L.A.’s newly elected city attorney, Carmen Trutanich, and L.A. County District Attorney, Steve Cooley, have both forcefully argued that the sale of marijuana in California is strictly against the law. Prop. 215, which I voted for in 1996, does not allow for the sale of pot—only the cultivation of six plants per year for medicinal purposes. If cultivation is not practical, another option is to help finance cultivation through a non-profit co-op.

So far, the L.A. City Council has ignored Trutanich (who in four short months in office has managed to antagonize nearly the entire city council and downtown establishment). And now, District Attorney Steve Cooley, a close ally of Trutanich, has announced that he will step up enforcement of his interpretation of the law and shut down every for-profit dispensary in L.A. County.

Cooley’s announcement occurred just hours after Chief Beck was approved by the L.A. City Council and sworn in by the mayor. The dispensary dispute puts Beck in a pickle. Does he risk going against the city council on the first crisis on his watch? Or, does he go along with the city council’s defiance of state and federal laws and allow the dispensaries to stay put? This complicated issue needs leadership.

For many homeowners and pot dispensary operators alike, questions arise about why the L.A. City Council, which is a fulltime job paying $178,000 annually, did nothing while other cities with far fewer resources and part-time officeholders were able to limit dispensaries to just a handful? What happened?

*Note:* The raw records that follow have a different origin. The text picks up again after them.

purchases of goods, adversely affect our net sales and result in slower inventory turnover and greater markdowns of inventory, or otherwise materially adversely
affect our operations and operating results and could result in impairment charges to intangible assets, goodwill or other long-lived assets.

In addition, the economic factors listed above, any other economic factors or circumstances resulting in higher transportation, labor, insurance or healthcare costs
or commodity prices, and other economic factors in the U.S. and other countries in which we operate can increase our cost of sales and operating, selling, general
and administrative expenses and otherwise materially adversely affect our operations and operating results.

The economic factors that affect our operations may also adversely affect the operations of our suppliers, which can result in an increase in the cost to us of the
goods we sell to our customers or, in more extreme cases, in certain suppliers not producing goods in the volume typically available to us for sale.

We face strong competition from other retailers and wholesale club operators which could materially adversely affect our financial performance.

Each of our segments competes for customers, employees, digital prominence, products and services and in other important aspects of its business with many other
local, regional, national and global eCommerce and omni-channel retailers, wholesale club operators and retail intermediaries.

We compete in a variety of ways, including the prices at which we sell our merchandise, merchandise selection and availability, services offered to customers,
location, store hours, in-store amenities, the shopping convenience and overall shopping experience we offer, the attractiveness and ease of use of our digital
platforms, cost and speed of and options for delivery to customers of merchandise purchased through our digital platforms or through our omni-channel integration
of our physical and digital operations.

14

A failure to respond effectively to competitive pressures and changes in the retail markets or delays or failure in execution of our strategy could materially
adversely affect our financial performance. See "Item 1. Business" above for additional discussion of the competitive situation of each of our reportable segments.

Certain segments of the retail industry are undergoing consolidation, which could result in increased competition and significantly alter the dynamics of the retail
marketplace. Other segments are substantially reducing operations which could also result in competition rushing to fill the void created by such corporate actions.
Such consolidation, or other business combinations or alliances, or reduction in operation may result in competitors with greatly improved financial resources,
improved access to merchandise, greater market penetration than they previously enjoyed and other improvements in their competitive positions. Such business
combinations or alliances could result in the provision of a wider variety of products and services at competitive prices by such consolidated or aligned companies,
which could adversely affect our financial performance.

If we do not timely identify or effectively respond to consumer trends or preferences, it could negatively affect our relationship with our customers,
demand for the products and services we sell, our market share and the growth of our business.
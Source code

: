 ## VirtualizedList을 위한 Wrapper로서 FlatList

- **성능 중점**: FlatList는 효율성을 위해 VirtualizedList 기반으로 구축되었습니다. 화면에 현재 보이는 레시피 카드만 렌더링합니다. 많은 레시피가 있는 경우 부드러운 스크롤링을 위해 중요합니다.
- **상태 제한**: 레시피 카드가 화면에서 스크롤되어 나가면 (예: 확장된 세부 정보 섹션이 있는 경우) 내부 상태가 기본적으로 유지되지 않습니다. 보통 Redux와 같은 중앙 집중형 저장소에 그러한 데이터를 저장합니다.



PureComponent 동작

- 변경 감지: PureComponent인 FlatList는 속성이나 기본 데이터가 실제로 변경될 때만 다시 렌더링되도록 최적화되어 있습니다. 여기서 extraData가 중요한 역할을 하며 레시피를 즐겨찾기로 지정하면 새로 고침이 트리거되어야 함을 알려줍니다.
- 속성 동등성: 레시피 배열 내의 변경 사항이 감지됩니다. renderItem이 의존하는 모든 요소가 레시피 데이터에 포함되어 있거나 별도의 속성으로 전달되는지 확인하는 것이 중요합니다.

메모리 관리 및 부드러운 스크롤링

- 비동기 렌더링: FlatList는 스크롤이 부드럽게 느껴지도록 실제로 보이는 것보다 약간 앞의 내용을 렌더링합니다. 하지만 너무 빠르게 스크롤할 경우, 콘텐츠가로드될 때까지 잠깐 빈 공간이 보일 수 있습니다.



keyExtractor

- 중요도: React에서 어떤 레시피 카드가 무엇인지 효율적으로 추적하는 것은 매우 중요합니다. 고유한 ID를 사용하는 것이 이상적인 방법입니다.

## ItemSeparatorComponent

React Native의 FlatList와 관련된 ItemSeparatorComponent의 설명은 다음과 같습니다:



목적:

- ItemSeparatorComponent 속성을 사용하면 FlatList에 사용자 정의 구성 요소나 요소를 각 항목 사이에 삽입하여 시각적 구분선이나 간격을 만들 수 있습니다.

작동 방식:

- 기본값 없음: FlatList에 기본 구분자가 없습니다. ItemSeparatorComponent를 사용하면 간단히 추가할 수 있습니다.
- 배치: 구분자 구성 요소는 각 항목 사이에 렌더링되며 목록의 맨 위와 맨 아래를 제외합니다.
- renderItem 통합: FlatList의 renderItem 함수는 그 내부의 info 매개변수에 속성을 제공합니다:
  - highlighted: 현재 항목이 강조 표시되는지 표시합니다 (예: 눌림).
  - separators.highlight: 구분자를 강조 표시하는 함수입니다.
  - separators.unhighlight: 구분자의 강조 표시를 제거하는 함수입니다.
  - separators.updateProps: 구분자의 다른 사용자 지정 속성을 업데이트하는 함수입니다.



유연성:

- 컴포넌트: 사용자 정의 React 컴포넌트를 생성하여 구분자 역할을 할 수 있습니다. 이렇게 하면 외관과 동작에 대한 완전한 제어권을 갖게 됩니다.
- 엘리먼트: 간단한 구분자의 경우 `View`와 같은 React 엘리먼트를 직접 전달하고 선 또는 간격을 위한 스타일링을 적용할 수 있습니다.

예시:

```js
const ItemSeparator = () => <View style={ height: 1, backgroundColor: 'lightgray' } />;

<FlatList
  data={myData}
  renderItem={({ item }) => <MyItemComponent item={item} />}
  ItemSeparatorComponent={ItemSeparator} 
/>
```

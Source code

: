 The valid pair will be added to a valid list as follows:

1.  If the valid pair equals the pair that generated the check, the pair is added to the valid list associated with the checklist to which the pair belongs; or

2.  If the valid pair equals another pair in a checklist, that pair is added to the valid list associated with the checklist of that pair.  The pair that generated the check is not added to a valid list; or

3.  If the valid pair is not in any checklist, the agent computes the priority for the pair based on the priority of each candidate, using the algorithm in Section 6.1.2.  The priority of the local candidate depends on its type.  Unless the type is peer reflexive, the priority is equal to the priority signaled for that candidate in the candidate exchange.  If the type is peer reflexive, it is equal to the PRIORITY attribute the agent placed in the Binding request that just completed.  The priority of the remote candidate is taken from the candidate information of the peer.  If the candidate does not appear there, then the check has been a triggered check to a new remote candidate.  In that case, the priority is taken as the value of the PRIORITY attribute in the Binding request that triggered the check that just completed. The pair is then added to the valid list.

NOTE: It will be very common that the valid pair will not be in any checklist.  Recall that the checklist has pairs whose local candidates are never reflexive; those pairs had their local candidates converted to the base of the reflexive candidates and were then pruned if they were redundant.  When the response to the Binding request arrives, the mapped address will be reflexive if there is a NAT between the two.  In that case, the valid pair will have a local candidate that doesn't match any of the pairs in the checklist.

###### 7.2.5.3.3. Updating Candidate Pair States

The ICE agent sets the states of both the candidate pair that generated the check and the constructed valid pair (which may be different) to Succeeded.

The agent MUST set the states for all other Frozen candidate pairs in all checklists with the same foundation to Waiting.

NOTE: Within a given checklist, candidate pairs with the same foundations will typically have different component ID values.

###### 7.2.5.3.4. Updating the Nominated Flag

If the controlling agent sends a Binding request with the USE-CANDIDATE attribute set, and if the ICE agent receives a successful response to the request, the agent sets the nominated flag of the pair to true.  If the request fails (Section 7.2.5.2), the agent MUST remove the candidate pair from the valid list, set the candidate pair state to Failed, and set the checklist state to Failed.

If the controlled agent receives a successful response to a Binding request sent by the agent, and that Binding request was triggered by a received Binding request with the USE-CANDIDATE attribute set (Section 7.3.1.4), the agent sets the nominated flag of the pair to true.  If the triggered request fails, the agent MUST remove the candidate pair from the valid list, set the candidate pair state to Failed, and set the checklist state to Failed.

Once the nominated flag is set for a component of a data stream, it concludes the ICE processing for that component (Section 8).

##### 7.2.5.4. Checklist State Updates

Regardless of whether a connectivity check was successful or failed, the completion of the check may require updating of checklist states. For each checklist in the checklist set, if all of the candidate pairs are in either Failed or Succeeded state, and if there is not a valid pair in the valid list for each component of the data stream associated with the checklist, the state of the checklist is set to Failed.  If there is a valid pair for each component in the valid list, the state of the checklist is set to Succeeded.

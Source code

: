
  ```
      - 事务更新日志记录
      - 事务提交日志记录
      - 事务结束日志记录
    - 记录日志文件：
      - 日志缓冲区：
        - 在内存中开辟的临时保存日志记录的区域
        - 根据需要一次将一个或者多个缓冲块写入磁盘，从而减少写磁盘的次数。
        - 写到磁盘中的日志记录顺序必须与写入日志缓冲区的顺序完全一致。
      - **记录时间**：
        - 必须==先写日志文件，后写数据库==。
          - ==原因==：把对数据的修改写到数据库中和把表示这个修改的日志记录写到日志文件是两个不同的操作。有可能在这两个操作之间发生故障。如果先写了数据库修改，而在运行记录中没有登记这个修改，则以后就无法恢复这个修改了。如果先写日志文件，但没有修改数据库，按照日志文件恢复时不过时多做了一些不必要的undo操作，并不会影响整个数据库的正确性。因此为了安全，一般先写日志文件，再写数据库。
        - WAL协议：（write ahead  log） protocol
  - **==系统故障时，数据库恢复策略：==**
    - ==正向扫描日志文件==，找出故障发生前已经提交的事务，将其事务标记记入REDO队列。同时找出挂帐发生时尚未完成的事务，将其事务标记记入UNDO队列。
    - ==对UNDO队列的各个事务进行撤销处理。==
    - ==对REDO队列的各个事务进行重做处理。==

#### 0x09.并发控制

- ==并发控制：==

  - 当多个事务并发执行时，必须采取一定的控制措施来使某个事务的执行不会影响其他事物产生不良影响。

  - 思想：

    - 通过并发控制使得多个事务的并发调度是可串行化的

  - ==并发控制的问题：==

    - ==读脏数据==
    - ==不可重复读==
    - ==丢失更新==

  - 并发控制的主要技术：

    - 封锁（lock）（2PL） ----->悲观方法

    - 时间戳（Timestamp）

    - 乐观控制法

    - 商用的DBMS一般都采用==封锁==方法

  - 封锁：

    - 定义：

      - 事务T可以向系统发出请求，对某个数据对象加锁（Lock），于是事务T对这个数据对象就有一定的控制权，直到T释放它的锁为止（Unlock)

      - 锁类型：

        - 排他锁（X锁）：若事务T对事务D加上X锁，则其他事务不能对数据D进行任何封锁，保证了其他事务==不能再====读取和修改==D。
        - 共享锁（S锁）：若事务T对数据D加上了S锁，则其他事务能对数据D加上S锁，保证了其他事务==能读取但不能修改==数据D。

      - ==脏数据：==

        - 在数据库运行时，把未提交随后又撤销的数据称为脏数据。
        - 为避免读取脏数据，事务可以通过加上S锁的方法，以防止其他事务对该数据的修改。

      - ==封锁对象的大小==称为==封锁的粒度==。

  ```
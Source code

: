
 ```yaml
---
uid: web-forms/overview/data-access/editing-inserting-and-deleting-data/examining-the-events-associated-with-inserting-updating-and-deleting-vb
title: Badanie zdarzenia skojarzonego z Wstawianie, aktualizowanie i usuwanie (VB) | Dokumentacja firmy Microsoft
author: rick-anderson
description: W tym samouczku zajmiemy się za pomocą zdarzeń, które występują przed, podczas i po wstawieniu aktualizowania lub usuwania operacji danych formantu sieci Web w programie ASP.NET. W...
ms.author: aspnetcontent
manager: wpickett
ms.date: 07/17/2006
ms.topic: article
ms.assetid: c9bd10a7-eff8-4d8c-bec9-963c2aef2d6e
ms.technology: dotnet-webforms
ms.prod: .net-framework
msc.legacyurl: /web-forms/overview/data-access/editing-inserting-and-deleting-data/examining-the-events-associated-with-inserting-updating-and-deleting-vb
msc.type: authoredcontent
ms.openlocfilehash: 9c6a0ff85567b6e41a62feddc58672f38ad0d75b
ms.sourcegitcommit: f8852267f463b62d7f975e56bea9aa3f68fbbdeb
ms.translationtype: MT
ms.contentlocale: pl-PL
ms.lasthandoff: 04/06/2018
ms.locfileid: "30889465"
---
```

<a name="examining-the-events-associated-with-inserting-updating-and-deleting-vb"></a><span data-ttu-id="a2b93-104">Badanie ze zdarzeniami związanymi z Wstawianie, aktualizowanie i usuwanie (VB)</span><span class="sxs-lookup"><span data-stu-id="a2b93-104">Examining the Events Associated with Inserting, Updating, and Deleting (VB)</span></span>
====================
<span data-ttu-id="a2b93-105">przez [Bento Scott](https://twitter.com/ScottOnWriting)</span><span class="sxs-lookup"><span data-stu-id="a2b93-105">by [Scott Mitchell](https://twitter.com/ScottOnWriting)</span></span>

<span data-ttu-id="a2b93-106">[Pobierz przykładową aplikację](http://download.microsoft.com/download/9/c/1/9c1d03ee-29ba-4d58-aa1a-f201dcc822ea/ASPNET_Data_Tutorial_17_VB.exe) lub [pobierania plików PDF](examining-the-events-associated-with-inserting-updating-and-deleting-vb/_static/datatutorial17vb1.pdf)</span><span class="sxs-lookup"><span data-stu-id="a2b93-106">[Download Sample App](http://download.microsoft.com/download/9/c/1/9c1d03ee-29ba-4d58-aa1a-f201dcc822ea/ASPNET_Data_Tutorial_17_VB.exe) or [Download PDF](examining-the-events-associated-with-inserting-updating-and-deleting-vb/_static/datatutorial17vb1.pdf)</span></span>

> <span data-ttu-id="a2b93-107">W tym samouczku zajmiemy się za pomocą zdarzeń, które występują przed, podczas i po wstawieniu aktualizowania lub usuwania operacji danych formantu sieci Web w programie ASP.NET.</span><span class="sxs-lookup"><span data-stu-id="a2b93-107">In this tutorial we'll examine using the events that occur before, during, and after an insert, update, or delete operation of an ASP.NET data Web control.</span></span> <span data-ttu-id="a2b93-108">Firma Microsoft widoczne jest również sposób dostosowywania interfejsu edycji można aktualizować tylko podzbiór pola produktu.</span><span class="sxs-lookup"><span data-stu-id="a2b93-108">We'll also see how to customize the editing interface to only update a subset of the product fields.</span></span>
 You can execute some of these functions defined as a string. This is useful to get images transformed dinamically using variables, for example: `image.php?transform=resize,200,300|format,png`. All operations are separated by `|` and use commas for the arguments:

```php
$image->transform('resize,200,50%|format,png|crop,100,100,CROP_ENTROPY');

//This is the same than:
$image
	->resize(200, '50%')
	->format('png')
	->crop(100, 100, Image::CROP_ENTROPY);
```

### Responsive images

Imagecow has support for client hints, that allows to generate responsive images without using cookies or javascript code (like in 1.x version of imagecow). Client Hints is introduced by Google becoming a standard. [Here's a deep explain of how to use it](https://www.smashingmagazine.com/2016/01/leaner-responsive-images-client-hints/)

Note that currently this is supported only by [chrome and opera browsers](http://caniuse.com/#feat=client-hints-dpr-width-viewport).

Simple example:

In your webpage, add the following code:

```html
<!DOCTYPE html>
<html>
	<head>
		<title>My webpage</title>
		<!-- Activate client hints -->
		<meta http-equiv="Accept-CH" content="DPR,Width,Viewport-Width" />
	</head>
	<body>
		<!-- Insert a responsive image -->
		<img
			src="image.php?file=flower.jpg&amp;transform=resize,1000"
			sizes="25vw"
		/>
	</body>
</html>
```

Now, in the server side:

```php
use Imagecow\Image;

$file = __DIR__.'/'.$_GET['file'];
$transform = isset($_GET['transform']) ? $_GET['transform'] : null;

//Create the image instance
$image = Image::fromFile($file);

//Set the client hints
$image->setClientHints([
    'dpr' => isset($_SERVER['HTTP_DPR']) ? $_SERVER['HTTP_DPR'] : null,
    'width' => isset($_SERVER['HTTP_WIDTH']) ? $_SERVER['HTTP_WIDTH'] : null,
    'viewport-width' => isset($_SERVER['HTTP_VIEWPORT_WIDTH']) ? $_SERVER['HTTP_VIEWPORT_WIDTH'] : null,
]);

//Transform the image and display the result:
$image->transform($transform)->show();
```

Like other high-profile legislative bodies, L.A. City Councilmembers have learned that it’s more politically expedient to ignore problems than to address them—and we as voters have allowed this to occur. If a complicated problem cannot be fixed quickly and without angering some vocal people, it’s not worth getting involved. Another factor is that half the city council—along with our mayor—will be termed out in 2013, and each of them is either running for mayor or statewide office.

Like onlookers who passively walk by crimes in process, it’s easier not to get involved.